Happy birthday, Betty Peterson.
This is a tribute—a warm birthday greeting—to a remarkable woman. Halifax activist Betty Peterson, a social justice crusader who’s been a veteran of countless protests, rallies, vigils, anti-war demonstrations and human-rights campaigns, will soon turn 100 years old.
Peterson was born during the First World War. She grew to despise all wars, march for peace and advocate tirelessly for the underdog.
Born in Pennsylvania in 1917, Peterson and her late husband, Gunnar, were active for years in the Civil Rights movement and other progressive endeavours in Chicago, where they also demonstrated against the Vietnam War. Peterson, an avowed pacifist, and Gunnar were conscientious objectors during the Second World War. She once told a reporter there are no just wars—none—but she did have some sympathy for “freedom fighters” battling a ruthless despot.
She and her husband moved to this province decades ago. The couple had a summer place in Cape Breton prior to resettling in Nova Scotia. They’d become fed up with the way the American government was acting, the Watergate scandal and other U.S. shenanigans.
Gunnar, as the provincial co-ordinator of outdoor recreation, helped lay the groundwork for nature trails in Nova Scotia. He’s been praised posthumously by the legislature for his work in outdoor education. Betty relocated to Halifax from Cape Breton following Gunnar’s death in 1976.
A role model to a large number of women in Nova Scotia, Peterson is a Quaker who has steadfastly practiced what she’s preached. During her lifetime, she’s been a familiar sight at marches, sit-ins, anti-poverty protests, Indigenous rights activities and other events staged to shine a light on injustice. Those who know her are presented with a diminutive, straight-shooting woman who wears her heart on her sleeve.
Like her close friend and confidante, activist Muriel Duckworth, Peterson has always tried to make the world a better place during her long life.

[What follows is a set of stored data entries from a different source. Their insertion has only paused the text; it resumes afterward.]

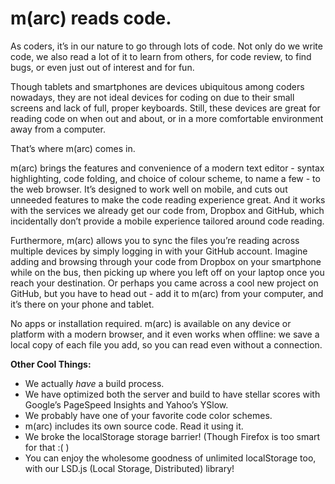 # m(arc) reads code.

As coders, it’s in our nature to go through lots of code. Not only do we write
code, we also read a lot of it to learn from others, for code review, to find
bugs, or even just out of interest and for fun.

Though tablets and smartphones are devices ubiquitous among coders nowadays,
they are not ideal devices for coding on due to their small screens and lack of
full, proper keyboards. Still, these devices are great for reading code on when
out and about, or in a more comfortable environment away from a computer.

That’s where m(arc) comes in.

m(arc) brings the features and convenience of a modern text editor - syntax
highlighting, code folding, and choice of colour scheme, to name a few - to the
web browser. It’s designed to work well on mobile, and cuts out unneeded
features to make the code reading experience great. And it works with the
services we already get our code from, Dropbox and GitHub, which incidentally
don’t provide a mobile experience tailored around code reading.

Furthermore, m(arc) allows you to sync the files you’re reading across multiple
devices by simply logging in with your GitHub account. Imagine adding and
browsing through your code from Dropbox on your smartphone while on the bus,
then picking up where you left off on your laptop once you reach your
destination. Or perhaps you came across a cool new project on GitHub, but you
have to head out - add it to m(arc) from your computer, and it’s there on your
phone and tablet.

No apps or installation required. m(arc) is available on any device or platform
with a modern browser, and it even works when offline: we save a local copy of
each file you add, so you can read even without a connection.

**Other Cool Things:**

- We actually *have* a build process.
- We have optimized both the server and build to have stellar scores with
  Google’s PageSpeed Insights and Yahoo’s YSlow.
- We probably have one of your favorite code color schemes.
- m(arc) includes its own source code. Read it using it.
- We broke the localStorage storage barrier! (Though Firefox is too smart for
  that :( )
- You can enjoy the wholesome goodness of unlimited localStorage too, with our
  LSD.js (Local Storage, Distributed) library!
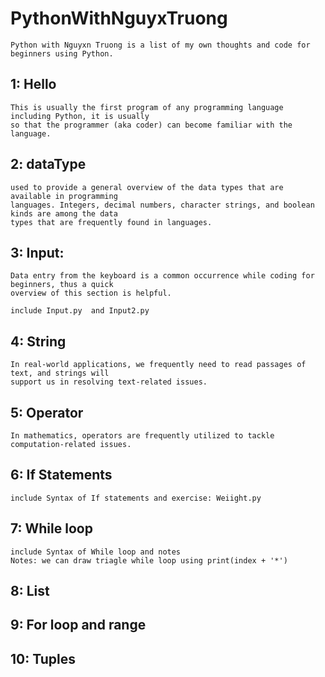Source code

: # PythonWithNguyxTruong
    Python with Nguyxn Truong is a list of my own thoughts and code for beginners using Python.
## 1: Hello
    This is usually the first program of any programming language including Python, it is usually 
    so that the programmer (aka coder) can become familiar with the language.
## 2: dataType
    used to provide a general overview of the data types that are available in programming 
    languages. Integers, decimal numbers, character strings, and boolean kinds are among the data 
    types that are frequently found in languages.
## 3: Input: 
    Data entry from the keyboard is a common occurrence while coding for beginners, thus a quick 
    overview of this section is helpful.

    include Input.py  and Input2.py
## 4: String
    In real-world applications, we frequently need to read passages of text, and strings will 
    support us in resolving text-related issues.
## 5: Operator
    In mathematics, operators are frequently utilized to tackle computation-related issues.
## 6: If Statements
    include Syntax of If statements and exercise: Weiight.py
## 7: While loop
    include Syntax of While loop and notes
    Notes: we can draw triagle while loop using print(index + '*')
## 8: List
## 9: For loop and range
## 10: Tuples
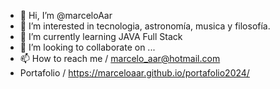 - 👋 Hi, I’m @marceloAar
- 👀 I’m interested in tecnologia, astronomía,  musica y filosofía. 
- 🌱 I’m currently learning JAVA Full Stack
- 💞️ I’m looking to collaborate on ...
- 📫 How to reach me / marcelo_aar@hotmail.com
- Portafolio / https://marceloaar.github.io/portafolio2024/

<!---
marceloAar/marceloAar is a ✨ special ✨ repository because its `README.md` (this file) appears on your GitHub profile.
You can click the Preview link to take a look at your changes.
--->
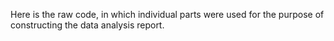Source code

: Here is the raw code, in which individual parts were used for the purpose of constructing the data analysis report.
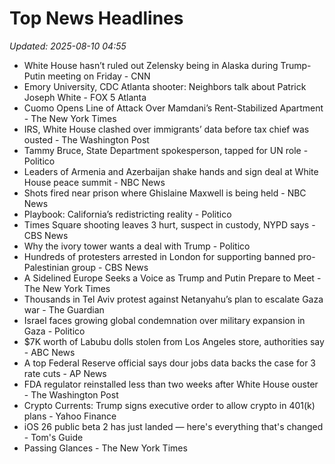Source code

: # Top News Headlines

_Updated: 2025-08-10 04:55_

- White House hasn’t ruled out Zelensky being in Alaska during Trump-Putin meeting on Friday - CNN
- Emory University, CDC Atlanta shooter: Neighbors talk about Patrick Joseph White - FOX 5 Atlanta
- Cuomo Opens Line of Attack Over Mamdani’s Rent-Stabilized Apartment - The New York Times
- IRS, White House clashed over immigrants’ data before tax chief was ousted - The Washington Post
- Tammy Bruce, State Department spokesperson, tapped for UN role - Politico
- Leaders of Armenia and Azerbaijan shake hands and sign deal at White House peace summit - NBC News
- Shots fired near prison where Ghislaine Maxwell is being held - NBC News
- Playbook: California’s redistricting reality - Politico
- Times Square shooting leaves 3 hurt, suspect in custody, NYPD says - CBS News
- Why the ivory tower wants a deal with Trump - Politico
- Hundreds of protesters arrested in London for supporting banned pro-Palestinian group - CBS News
- A Sidelined Europe Seeks a Voice as Trump and Putin Prepare to Meet - The New York Times
- Thousands in Tel Aviv protest against Netanyahu’s plan to escalate Gaza war - The Guardian
- Israel faces growing global condemnation over military expansion in Gaza - Politico
- $7K worth of Labubu dolls stolen from Los Angeles store, authorities say - ABC News
- A top Federal Reserve official says dour jobs data backs the case for 3 rate cuts - AP News
- FDA regulator reinstalled less than two weeks after White House ouster - The Washington Post
- Crypto Currents: Trump signs executive order to allow crypto in 401(k) plans - Yahoo Finance
- iOS 26 public beta 2 has just landed — here's everything that's changed - Tom's Guide
- Passing Glances - The New York Times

Housemates at one point, both were active in the Nova Scotia chapter of the Canadian Voice of Women for Peace.
“I have faith society must be improved, that we’re here to help each other,” Peterson said in an interview when she was 82 years old.
Some of Peterson’s help extended to causes fought in other regions of Canada, and a couple of her crusades were chronicled in national media reports. In 1988, she travelled to Little Buffalo, Alberta to support an Indigenous band’s land claim battle. Peterson also went to Labrador to take part in a First Nations rights protest with the Innu.
The protest in Alberta led to her arrest, with others, and temporary jailing. Back at home, she has demonstrated against the Halifax International Security Forum, an annual conference that this year runs November 17-19.
Fond of religiously documenting her long history of social activism, Peterson donated files of personal papers dating back to 1980 to the public archives.
“In Nova Scotia, Peterson continued her advocacy, (initiated in the U.S.), for the peace movement (especially with the Voice of Women) and also supported causes concerning the environment, feminism, education, nuclear disarmament and aboriginal rights,” reads the MemoryNS.ca website.
Promoting peace in a military town has been challenging for Peterson and her fellow activists. One group she joined in Halifax, to help push for justice and equality and to protest against war, was the funny-hatted Raging Grannies. She told a journalist when she was in her 80s that she worried the colourful band of greying protesters wouldn’t be taken seriously.
“We try to make our words really meaningful and biting,” Peterson said. “So you get up there and give people a poke in the ribs, a kick in the pants and get the message across.”
Her life, approaching the centennial of her birth, has been inspiring and not gone unrecognized. In 2000, Peterson was awarded an honorary doctorate from Mount Saint Vincent University for her advocacy work. Ten years later, at age 93, she received the 2010 Peace Medallion from the YMCA of Greater Halifax/Dartmouth.
In 2012, she got the Queen Elizabeth II Diamond Jubilee Medal for her decades of activism. In 2014, the Canadian Museum of Immigration at Pier 21 paid tribute to Peterson with a display containing a favourite, protest button-covered shirt she wore to various demonstrations. She said in an interview with The Coast
that the first time she used the message-boosting garment was in 1982, at a massive peace march in New York City.
Peterson’s button collection has a permanent home at Mount Saint Vincent.
Although her commitment has never wavered and her spirit didn’t break, it bent a little when the rare discouragement arose due to a lack of progress in a pet cause.
“I’m the first to admit that you just want to crawl in a hole and cover it up after you,” Peterson acknowledged years ago. “But you cannot do that.”
And she hasn’t.
In 2010, when in her early 90s, Peterson was asked to speak to protesters
in Halifax on matters related to British colonialism, Edward Cornwallis and Indigenous rights. Standing in the rain, she urged everyone to sign a petition started by First Nations people and their supporters. Happy 100th birthday to a great campaigner.